The next step in Parliament’s decline could come with the introduction of the budget at Tim Hortons, following the model of Ontario’s last Conservative government, who presented theirs at a Magna facility. Abuse of Parliament predates this administration; the Liberals regularly made major policy announcements in Parliament only after they had made them outside and they pioneered the arbitrary rescheduling of opposition days to avoid defeat during the dying days of Paul Martin’s government. Canada’s parliament, according to the director of the Constitution Unit at University College, London is “more dysfunctional than any of the other Westminster parliaments . . . in Australia, New Zealand, the U.K. and Scotland." Only in Canada has a government prorogued Parliament to save itself from political defeat or difficulty and only in Canada has a Governor General been a party to it.

The rising power and prowess of provincial governments over the last century has also contributed to Parliament’s infirmity; premiers have undermined MPs and Senators as the perceived spokespersons for local and regional interests. Regional ministers such as C. D. Howe and Allan MacEachen, once powerful forces in cabinet, continue nominally but compared to premiers they are political lightweights. Since 1982, the Charter has further compromised Parliament’s supremacy. Canadians are more likely to trust courts and judges than Parliament, which many scorn, or its members whose motives they suspect.
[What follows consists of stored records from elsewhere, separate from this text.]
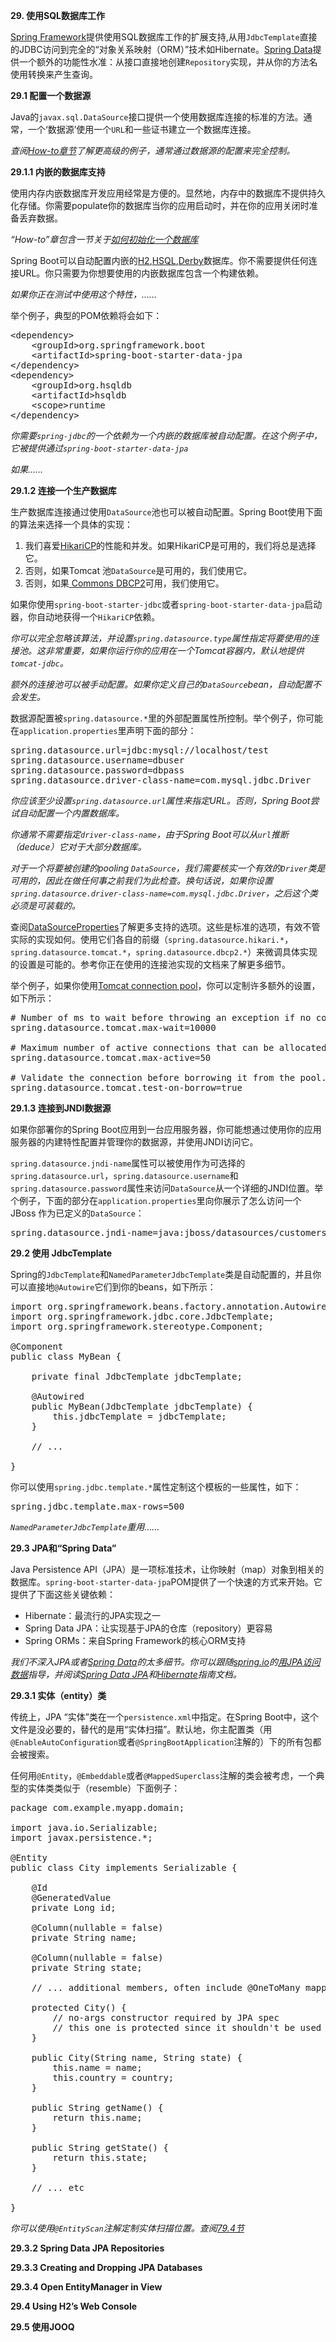 **29. 使用SQL数据库工作**

[Spring Framework](https://projects.spring.io/spring-framework/)提供使用SQL数据库工作的扩展支持,从用<code>JdbcTemplate</code>直接的JDBC访问到完全的“对象关系映射（ORM）”技术如Hibernate。[Spring Data](https://projects.spring.io/spring-data/)提供一个额外的功能性水准：从接口直接地创建<code>Repository</code>实现，并从你的方法名使用转换来产生查询。

**29.1 配置一个数据源**

Java的<code>javax.sql.DataSource</code>接口提供一个使用数据库连接的标准的方法。通常，一个‘数据源’使用一个<code>URL</code>和一些证书建立一个数据库连接。

<i>查阅[How-to章节]()了解更高级的例子，通常通过数据源的配置来完全控制。</i>

**29.1.1 内嵌的数据库支持**

使用内存内嵌数据库开发应用经常是方便的。显然地，内存中的数据库不提供持久化存储。你需要populate你的数据库当你的应用启动时，并在你的应用关闭时准备丢弃数据。

<i>“How-to”章包含一节关于[如何初始化一个数据库]()</i>

Spring Boot可以自动配置内嵌的[H2](http://www.h2database.com/),[HSQL](http://hsqldb.org/),[Derby](https://db.apache.org/derby/)数据库。你不需要提供任何连接URL。你只需要为你想要使用的内嵌数据库包含一个构建依赖。

<i>如果你正在测试中使用这个特性，……</i>

举个例子，典型的POM依赖将会如下：

<pre>
&lt;dependency>
	&lt;groupId>org.springframework.boot</groupId>
	&lt;artifactId>spring-boot-starter-data-jpa</artifactId>
&lt;/dependency>
&lt;dependency>
	&lt;groupId>org.hsqldb</groupId>
	&lt;artifactId>hsqldb</artifactId>
	&lt;scope>runtime</scope>
&lt;/dependency>
</pre>

<i>你需要<code>spring-jdbc</code>的一个依赖为一个内嵌的数据库被自动配置。在这个例子中，它被提供通过<code>spring-boot-starter-data-jpa</code></i>

<i>如果……</i>

**29.1.2 连接一个生产数据库**

生产数据库连接通过使用<code>DataSource</code>池也可以被自动配置。Spring Boot使用下面的算法来选择一个具体的实现：
1. 我们喜爱[HikariCP](https://github.com/brettwooldridge/HikariCP)的性能和并发。如果HikariCP是可用的，我们将总是选择它。
2. 否则，如果Tomcat 池<code>DataSource</code>是可用的，我们使用它。
3. 否则，如果[ Commons DBCP2](https://commons.apache.org/proper/commons-dbcp/)可用，我们使用它。

如果你使用<code>spring-boot-starter-jdbc</code>或者<code>spring-boot-starter-data-jpa</code>启动器，你自动地获得一个<code>HikariCP</code>依赖。

<i>你可以完全忽略该算法，并设置<code>spring.datasource.type</code>属性指定将要使用的连接池。这非常重要，如果你运行你的应用在一个Tomcat容器内，默认地提供<code>tomcat-jdbc</code>。</i>

<i>额外的连接池可以被手动配置。如果你定义自己的<code>DataSource</code>bean，自动配置不会发生。</i>


数据源配置被<code>spring.datasource.\*</code>里的外部配置属性所控制。举个例子，你可能在<code>application.properties</code>里声明下面的部分：

<pre>
spring.datasource.url=jdbc:mysql://localhost/test
spring.datasource.username=dbuser
spring.datasource.password=dbpass
spring.datasource.driver-class-name=com.mysql.jdbc.Driver
</pre>

<i>你应该至少设置<code>spring.datasource.url</code>属性来指定URL。否则，Spring Boot尝试自动配置一个内置数据库。</i>

<i>你通常不需要指定<code>driver-class-name</code>，由于Spring Boot可以从<code>url</code>推断（deduce）它对于大部分数据库。</i>

<i>对于一个将要被创建的pooling <code>DataSource</code>，我们需要核实一个有效的<code>Driver</code>类是可用的，因此在做任何事之前我们为此检查。换句话说，如果你设置<code>spring.datasource.driver-class-name=com.mysql.jdbc.Driver</code>，之后这个类必须是可装载的。</i>

查阅[DataSourceProperties](https://github.com/spring-projects/spring-boot/tree/v2.0.2.RELEASE/spring-boot-project/spring-boot-autoconfigure/src/main/java/org/springframework/boot/autoconfigure/jdbc/DataSourceProperties.java)了解更多支持的选项。这些是标准的选项，有效不管实际的实现如何。使用它们各自的前缀（<code>spring.datasource.hikari.\*</code>，<code>spring.datasource.tomcat.\*</code>，<code>spring.datasource.dbcp2.\*</code>）来微调具体实现的设置是可能的。参考你正在使用的连接池实现的文档来了解更多细节。

举个例子，如果你使用[Tomcat connection pool](https://tomcat.apache.org/tomcat-8.0-doc/jdbc-pool.html#Common_Attributes)，你可以定制许多额外的设置，如下所示：

<pre>
# Number of ms to wait before throwing an exception if no connection is available.
spring.datasource.tomcat.max-wait=10000

# Maximum number of active connections that can be allocated from this pool at the same time.
spring.datasource.tomcat.max-active=50

# Validate the connection before borrowing it from the pool.
spring.datasource.tomcat.test-on-borrow=true
</pre>

**29.1.3 连接到JNDI数据源**

如果你部署你的Spring Boot应用到一台应用服务器，你可能想通过使用你的应用服务器的内建特性配置并管理你的数据源，并使用JNDI访问它。

<code>spring.datasource.jndi-name</code>属性可以被使用作为可选择的<code>spring.datasource.url</code>，<code>spring.datasource.username</code>和<code>spring.datasource.password</code>属性来访问<code>DataSource</code>从一个详细的JNDI位置。举个例子，下面的部分在<code>application.properties</code>里向你展示了怎么访问一个JBoss 作为已定义的<code>DataSource</code>：

<pre>
spring.datasource.jndi-name=java:jboss/datasources/customers
</pre>

**29.2 使用 JdbcTemplate**

Spring的<code>JdbcTemplate</code>和<code>NamedParameterJdbcTemplate</code>类是自动配置的，并且你可以直接地<code>@Autowire</code>它们到你的beans，如下所示：

<pre>
import org.springframework.beans.factory.annotation.Autowired;
import org.springframework.jdbc.core.JdbcTemplate;
import org.springframework.stereotype.Component;

@Component
public class MyBean {

	private final JdbcTemplate jdbcTemplate;

	@Autowired
	public MyBean(JdbcTemplate jdbcTemplate) {
		this.jdbcTemplate = jdbcTemplate;
	}

	// ...

}
</pre>

你可以使用<code>spring.jdbc.template.\*</code>属性定制这个模板的一些属性，如下：

<pre>
spring.jdbc.template.max-rows=500
</pre>

<i><code>NamedParameterJdbcTemplate</code>重用……</i>

**29.3 JPA和“Spring Data”**

Java Persistence API（JPA）是一项标准技术，让你映射（map）对象到相关的数据库。<code>spring-boot-starter-data-jpa</code>POM提供了一个快速的方式来开始。它提供了下面这些关键依赖：
* Hibernate：最流行的JPA实现之一
* Spring Data JPA：让实现基于JPA的仓库（repository）更容易
* Spring ORMs：来自Spring Framework的核心ORM支持

<i>我们不深入JPA或者[Spring Data](https://projects.spring.io/spring-data/)的太多细节。你可以跟随[spring.io](https://spring.io/)的[用JPA访问数据](https://spring.io/guides/gs/accessing-data-jpa/)指导，并阅读[Spring Data JPA](https://projects.spring.io/spring-data-jpa/)和[Hibernate](https://hibernate.org/orm/documentation/)指南文档。</i>

**29.3.1 实体（entity）类**

传统上，JPA “实体”类在一个<code>persistence.xml</code>中指定。在Spring Boot中，这个文件是没必要的，替代的是用“实体扫描”。默认地，你主配置类（用<code>@EnableAutoConfiguration</code>或者<code>@SpringBootApplication</code>注解的）下的所有包都会被搜索。

任何用<code>@Entity</code>，<code>@Embeddable</code>或者<code>@MappedSuperclass</code>注解的类会被考虑，一个典型的实体类类似于（resemble）下面例子：

<pre>
package com.example.myapp.domain;

import java.io.Serializable;
import javax.persistence.*;

@Entity
public class City implements Serializable {

	@Id
	@GeneratedValue
	private Long id;

	@Column(nullable = false)
	private String name;

	@Column(nullable = false)
	private String state;

	// ... additional members, often include @OneToMany mappings

	protected City() {
		// no-args constructor required by JPA spec
		// this one is protected since it shouldn't be used directly
	}

	public City(String name, String state) {
		this.name = name;
		this.country = country;
	}

	public String getName() {
		return this.name;
	}

	public String getState() {
		return this.state;
	}

	// ... etc

}
</pre>

<i>你可以使用<code>@EntityScan</code>注解定制实体扫描位置。查阅[79.4节]()</i>

**29.3.2 Spring Data JPA Repositories**

**29.3.3 Creating and Dropping JPA Databases**

**29.3.4 Open EntityManager in View**

**29.4 Using H2’s Web Console**

**29.5 使用JOOQ**
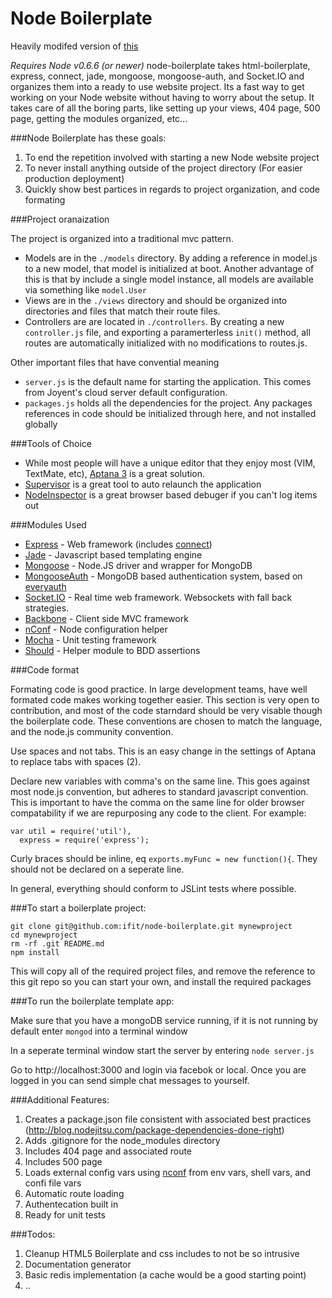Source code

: Node Boilerplate 
=================

Heavily modifed version of [this](https://github.com/robrighter/node-boilerplate)

*Requires Node v0.6.6 (or newer)*
node-boilerplate takes html-boilerplate, express, connect, jade, mongoose, mongoose-auth, and Socket.IO and organizes them into a ready to use website project. Its a fast way to get working on your Node website without having to worry about the setup. It takes care of all the boring parts, like setting up your views, 404 page, 500 page, getting the modules organized, etc... 

###Node Boilerplate has these goals:

1. To end the repetition involved with starting a new Node website project
2. To never install anything outside of the project directory (For easier production deployment)
3. Quickly show best partices in regards to project organization, and code formating

###Project oranaization

The project is organized into a traditional mvc pattern.  

- Models are in the `./models` directory.  By adding a reference in model.js to a new model, that model is initialized at boot.  Another advantage of this is that by include a single model instance, all models are available via something like `model.User`
- Views are in the `./views` directory and should be organized into directories and files that match their route files.
- Controllers are are located in `./controllers`. By creating a new `controller.js` file, and exporting a paramerterless `init()` method, all routes are automatically initialized with no modifications to routes.js.

Other important files that have convential meaning

- `server.js` is the default name for starting the application.  This comes from Joyent's cloud server default configuration.
- `packages.js` holds all the dependencies for the project.  Any packages references in code should be initialized through here, and not installed globally

###Tools of Choice

- While most people will have a unique editor that they enjoy most (VIM, TextMate, etc), [Aptana 3](http://aptana.com/) is a great solution.
- [Supervisor](https://github.com/isaacs/node-supervisor) is a great tool to auto relaunch the application
- [NodeInspector](https://github.com/dannycoates/node-inspector) is a great browser based debuger if you can't log items out

###Modules Used

- [Express](http://expressjs.com/) - Web framework (includes [connect](http://senchalabs.github.com/connect/))
- [Jade](http://jade-lang.com/) - Javascript based templating engine
- [Mongoose](http://mongoosejs.com/) - Node.JS driver and wrapper for MongoDB
- [MongooseAuth](https://github.com/bnoguchi/mongoose-auth) - MongoDB based authentication system, based on [everyauth](https://github.com/bnoguchi/everyauth)
- [Socket.IO](http://socket.io) - Real time web framework.  Websockets with fall back strategies.
- [Backbone](http://documentcloud.github.com/backbone/) - Client side MVC framework
- [nConf](https://github.com/flatiron/nconf) - Node configuration helper
- [Mocha](http://visionmedia.github.com/mocha/) - Unit testing framework
- [Should](https://github.com/visionmedia/should.js) - Helper module to BDD assertions

###Code format

Formating code is good practice.  In large development teams, have well formated code makes working together easier.  This section is very open to contribution, and most of the code starndard should be very visable though the boilerplate code.  These conventions are chosen to match the language, and the node.js community convention.

Use spaces and not tabs.  This is an easy change in the settings of Aptana to replace tabs with spaces (2).

Declare new variables with comma's on the same line. This goes against most node.js convention, but adheres to standard javascript convention.  This is important to have the comma on the same line for older browser compatability if we are repurposing any code to the client.  For example:

    var util = require('util'),
      express = require('express');

Curly braces should be inline, eq `exports.myFunc = new function(){`. They should not be declared on a seperate line.
	
In general, everything should conform to JSLint tests where possible.

###To start a boilerplate project:
    
    git clone git@github.com:ifit/node-boilerplate.git mynewproject
    cd mynewproject
    rm -rf .git README.md
    npm install
    
This will copy all of the required project files, and remove the reference to this git repo so you can start your own, and install the required packages


###To run the boilerplate template app:

Make sure that you have a mongoDB service running, if it is not running by default enter `mongod` into a terminal window

In a seperate terminal window start the server by entering `node server.js`

Go to http://localhost:3000 and login via facebok or local.  Once you are logged in you can send simple chat messages to yourself.


###Additional Features:

1. Creates a package.json file consistent with associated best practices (http://blog.nodejitsu.com/package-dependencies-done-right)
2. Adds .gitignore for the node_modules directory
3. Includes 404 page and associated route
4. Includes 500 page
5. Loads external config vars using [nconf](https://github.com/flatiron/nconf) from env vars, shell vars, and confi file vars
6. Automatic route loading
7. Authentecation built in
8. Ready for unit tests

###Todos:

1. Cleanup HTML5 Boilerplate and css includes to not be so intrusive
2. Documentation generator
3. Basic redis implementation (a cache would be a good starting point)
4. ..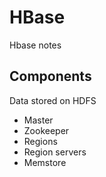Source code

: # HBase

Hbase notes

## Components

Data stored on HDFS

- Master
- Zookeeper
- Regions
- Region servers
- Memstore
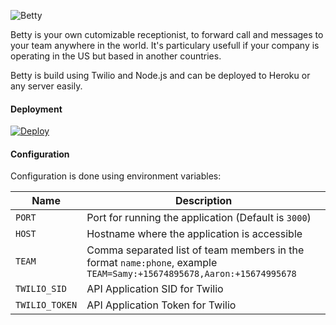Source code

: ![Betty](https://raw.github.com/SamyPesse/betty/master/betty.png)

Betty is your own cutomizable receptionist, to forward call and messages to your team anywhere in the world. It's particulary usefull if your company is operating in the US but based in another countries.

Betty is build using Twilio and Node.js and can be deployed to Heroku or any server easily.

#### Deployment

[![Deploy](https://www.herokucdn.com/deploy/button.png)](https://heroku.com/deploy)

#### Configuration

Configuration is done using environment variables:

| Name         | Description         |
| ------------ | ------------------- |
| `PORT`       | Port for running the application (Default is `3000`) |
| `HOST`       | Hostname where the application is accessible |
| `TEAM`       | Comma separated list of team members in the format `name:phone`, example `TEAM=Samy:+15674895678,Aaron:+15674995678` |
| `TWILIO_SID` | API Application SID for Twilio |
| `TWILIO_TOKEN` | API Application Token for Twilio |
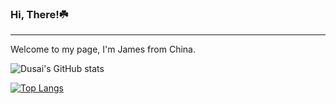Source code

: ### Hi, There!☘️

___

Welcome to my page, I'm James from China.


![Dusai's GitHub stats](https://github-readme-stats.vercel.app/api?username=James-JLC&show_icons=true&theme=onedark)

[![Top Langs](https://github-readme-stats.vercel.app/api/top-langs/?username=James-JLC&layout=compact&theme=onedark)](https://github.com/anuraghazra/github-readme-stats)
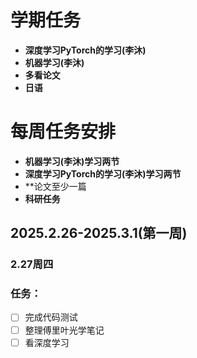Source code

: # 学期任务 
- **深度学习PyTorch的学习(李沐)**
- **机器学习(李沐)**
- **多看论文**
- **日语**

# 每周任务安排
- **机器学习(李沐)学习两节**
- **深度学习PyTorch的学习(李沐)学习两节**
- **论文至少一篇
- **科研任务**
## 2025.2.26-2025.3.1(第一周)
### 2.27周四
### 任务：
- [ ] 完成代码测试
- [ ] 整理傅里叶光学笔记
- [ ] 看深度学习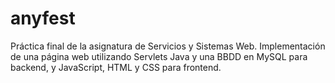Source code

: # anyfest
Práctica final de la asignatura de Servicios y Sistemas Web. Implementación de una página web utilizando Servlets Java y una BBDD en MySQL para backend, y JavaScript, HTML y CSS para frontend. 
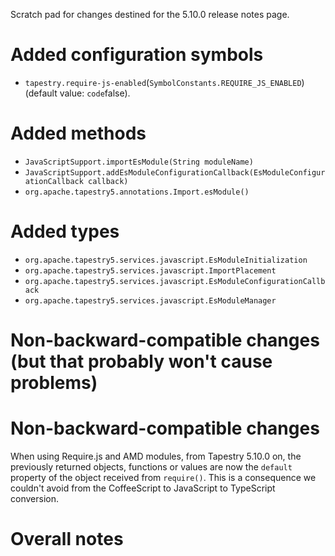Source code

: Scratch pad for changes destined for the 5.10.0 release notes page.

# Added configuration symbols

* `tapestry.require-js-enabled`(`SymbolConstants.REQUIRE_JS_ENABLED`) (default value: `code`false).


# Added methods

* `JavaScriptSupport.importEsModule(String moduleName)`
* `JavaScriptSupport.addEsModuleConfigurationCallback(EsModuleConfigurationCallback callback)`
* `org.apache.tapestry5.annotations.Import.esModule()`

# Added types

* `org.apache.tapestry5.services.javascript.EsModuleInitialization`
* `org.apache.tapestry5.services.javascript.ImportPlacement`
* `org.apache.tapestry5.services.javascript.EsModuleConfigurationCallback`
* `org.apache.tapestry5.services.javascript.EsModuleManager`

# Non-backward-compatible changes (but that probably won't cause problems)

# Non-backward-compatible changes

When using Require.js and AMD modules, from Tapestry 5.10.0 on,
the previously returned objects, functions or values are now
the `default` property of the object received from `require()`.
This is a consequence we couldn't avoid from the CoffeeScript
to JavaScript to TypeScript conversion.


# Overall notes
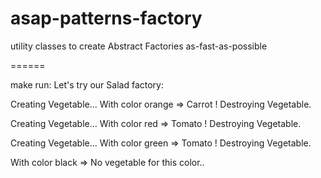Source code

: # asap-patterns-factory
utility classes to create Abstract Factories as-fast-as-possible

======

make run:
  Let's try our Salad factory:

  Creating Vegetable...
  With color orange => Carrot !
  Destroying Vegetable.

  Creating Vegetable...
  With color red => Tomato !
  Destroying Vegetable.

  Creating Vegetable...
  With color green => Tomato !
  Destroying Vegetable.

  With color black => No vegetable for this color..

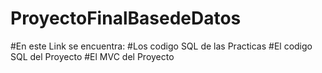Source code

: # ProyectoFinalBasedeDatos
#En este Link se encuentra:
#Los codigo SQL de las Practicas
#El codigo SQL del Proyecto
#El MVC del Proyecto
Many interest groups shun Parliament and prefer to address the courts to get what they seek or fight what they oppose.

The media abet Parliament’s decline by devoting more attention to style and the partisan horse race than to policy substance. Media superficiality, in catering to the lowest common denominator, feeds gullibility. The media offer short-term images of leaders, which may pass like nanoseconds, while longer-term images they convey have a cumulative effect. Harper’s rehearsed piano playing at the NAC temporarily boosted his popularity, but his imperious behaviour in suspending Parliament has dampened it, exposing a pattern of deviousness. After making Parliamentary accountability a centrepiece in his successful 2006 election campaign, he proceeded to provide less of it. It may cost him if an image of unprincipled cunning sticks.

What can arrest and reverse the debilitation of Parliament? The answer must come from those who have enervated it: the political parties and their leaders. Jack Layton has suggested that the decision to prorogue Parliament ought not to be the prime minister’s alone but that it come only by a resolution of the Commons. Could such a motion, however, be any more effective than parliament’s fixed election date law? None of the opposition parties made Harper’s calling of the 2008 election – a contest costing over $300 million and in violation of the spirit of Parliament’s law – a major campaign issue. It is still uncertain that they will make prorogation and Parliament’s status itself an issue in the next election.

To determine Parliament’s confidence in the government, Parliament must continually hold ministers to account, for example by compelling them to provide documentation when demanded. If the opposition parties are serious about Parliament’s decline, they can assert its authority when the House reconvenes. Before voting on either the Throne Speech or the budget, which would license Harper to seek prorogation yet again when it suits him, they might insist as a matter of Parliamentary privilege on obtaining the documents Parliament has demanded. Failing that, they could hold the ministers responsible in contempt of Parliament and expel them as MPs. Settling for less will imply that the opposition parties are complicit in Parliament’s desultory descent.

Comments

1:51 PM
04/02/10
The media certainly are partly to blame for their trivializing of the matter of government, but in balance it should be said that they are dealing with a public that is ill-educated in the role of parliament in their lives, and of their voices in parliament. Indeed, the public is generally ill-educated, and certainly not encouraged to read. And since the only way the great majority of the public has of following any complicated line of reasoning is through reading, we are doomed.